The Nutritional Profile of Oils
Just like different foods contain different nutrients, different oils contain different nutrients, in particular different ratios of saturated, monounsaturated, and polyunsaturated fats, along with linoleic (LA) and alpha-linolenic acids (ALA), aka omega-6 and omega-3 fatty acids.3
Here’s how the most commonly oils compare according to their fatty acid profiles (in g/100g of oil)3:
Total Saturated Fat | Total Monounsaturated Fat | Total Polyunsaturated Fat | LA | ALA | |
avocado oil | 11.6 | 70.6 | 13.5 | 12.5 | 0 |
canola oil | 7.4 | 63.3 | 28.1 | 19.0 | 9.1 |
coconut oil | 86.5 | 5.8 | 1.8 | 1.8 | 0 |
grapeseed oil | 9.6 | 16.1 | 69.9 | 69.6 | 0.1 |
olive oil | 13.8 | 73.0 | 10.5 | 9.8 | 0.8 |
palm oil | 49.3 | 37.0 | 9.3 | 9.1 | 0.2 |
peanut oil | 16.9 | 46.2 | 32.0 | 32.0 | 0.0 |
sesame oil | 14.2 | 39.7 | 41.7 | 41.3 | 0.3 |
sunflower seed oil | 9.9 – 10.1 | 45.4 – 83.7 | 3.8 – 40.1 | 3.6 – 39.8 | 0.2 |
Olive oil is high in unsaturated fatty acids and antioxidants, which can help reduce serum LDL cholesterol and preserve HDL cholesterol levels. The Mediterranean diet, which has been shown to have multiple positive effects on health, recommends olive oil as the main source of dietary fat.3
Canola oil is lower in saturated fatty acids and has been shown to decrease total serum cholesterol and LDL cholesterol.

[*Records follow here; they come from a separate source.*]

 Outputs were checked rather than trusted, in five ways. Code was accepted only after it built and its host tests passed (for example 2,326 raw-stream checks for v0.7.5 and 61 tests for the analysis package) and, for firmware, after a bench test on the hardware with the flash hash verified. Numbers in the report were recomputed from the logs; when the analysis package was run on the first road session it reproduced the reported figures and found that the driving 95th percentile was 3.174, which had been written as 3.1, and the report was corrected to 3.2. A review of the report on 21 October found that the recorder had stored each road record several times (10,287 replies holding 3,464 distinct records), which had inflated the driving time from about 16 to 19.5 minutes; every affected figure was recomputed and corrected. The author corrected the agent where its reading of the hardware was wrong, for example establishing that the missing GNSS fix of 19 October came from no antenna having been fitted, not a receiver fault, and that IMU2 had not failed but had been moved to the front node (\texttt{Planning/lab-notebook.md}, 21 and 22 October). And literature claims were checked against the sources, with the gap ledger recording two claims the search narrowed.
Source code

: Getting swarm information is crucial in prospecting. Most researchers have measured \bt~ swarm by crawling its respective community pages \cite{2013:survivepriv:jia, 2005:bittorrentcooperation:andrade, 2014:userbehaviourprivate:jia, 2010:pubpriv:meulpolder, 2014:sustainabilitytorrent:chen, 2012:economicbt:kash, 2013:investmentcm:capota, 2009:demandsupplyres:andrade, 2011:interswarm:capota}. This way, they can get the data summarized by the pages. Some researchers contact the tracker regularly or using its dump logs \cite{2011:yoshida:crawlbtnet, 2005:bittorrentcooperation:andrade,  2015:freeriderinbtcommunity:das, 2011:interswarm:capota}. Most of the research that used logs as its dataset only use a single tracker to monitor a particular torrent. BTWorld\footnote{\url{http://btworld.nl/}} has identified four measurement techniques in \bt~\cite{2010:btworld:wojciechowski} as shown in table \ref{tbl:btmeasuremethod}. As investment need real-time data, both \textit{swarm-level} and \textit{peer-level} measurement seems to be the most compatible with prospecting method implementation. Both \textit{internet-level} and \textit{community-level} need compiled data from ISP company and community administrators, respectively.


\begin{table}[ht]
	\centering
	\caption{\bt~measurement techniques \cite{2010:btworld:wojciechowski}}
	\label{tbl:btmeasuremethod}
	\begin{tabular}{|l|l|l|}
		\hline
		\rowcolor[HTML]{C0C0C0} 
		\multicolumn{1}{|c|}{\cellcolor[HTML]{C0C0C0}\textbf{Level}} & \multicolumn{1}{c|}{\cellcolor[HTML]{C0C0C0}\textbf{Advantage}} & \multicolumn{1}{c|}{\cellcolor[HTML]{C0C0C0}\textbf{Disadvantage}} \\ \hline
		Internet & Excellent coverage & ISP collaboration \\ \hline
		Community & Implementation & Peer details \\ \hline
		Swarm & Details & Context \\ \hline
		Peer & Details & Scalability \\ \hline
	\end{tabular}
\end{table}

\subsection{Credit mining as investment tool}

Coconut oil has increased in popularity in recent years, however from the information published about saturated fatty acids, the high content of these fatty acids in coconut oil can seem alarming. However, countries with high intake of coconut oil showed some of the lowest rates of cardiovascular disease. The saturated fatty acids in coconut oil can actually increase serum HDL cholesterol.3
As you can see, all oils have different amounts of the “healthy fats” Health Canada recommends for everyone. With all of this information, which oil should you use to cook with?
In conclusion…
Multiple factors should be considered when choosing which fats to consume. In the end, all oils have nutritional benefits, and they all have a place in our diets. When cooking and heating oils, it’s important to take smoke point into consideration. Personally, I like to bake with coconut oil, cook with avocado or canola oil, and use olive oil for raw foods such as salads. If you’re tight on a budget, I think a light olive oil is the best choice, because it has a relatively higher smoke point, is high in unsaturated fatty acids, and has a light taste that compliments most foods well. The goal of this blog post is to make you more informed about the oils available to purchase so that you choose the appropriate oil for your cooking needs. Remember that oils are high in fat and are calorically dense, therefore you should be mindful of how much oil is being used in your cooking to maintain a balanced diet.
References
- Cording, J. (2019, November 26). All You Need to Know About Oil Smoke Point. Retrieved from https://guide.michelin.com/us/en/california/article/features/oil-smoke-point-cooking-quality-safety
- Bilow, R. (2017, July 21). The Best Oils for Cooking, and Which to Avoid. Retrieved from https://www.bonappetit.com/test-kitchen/ingredients/article/types-of-cooking-oil
- Elsevier Ltd. (2016). Vegetable Oils: Dietary Importance. In Encyclopedia of Food and Health (pp. 365-372). Academic Press.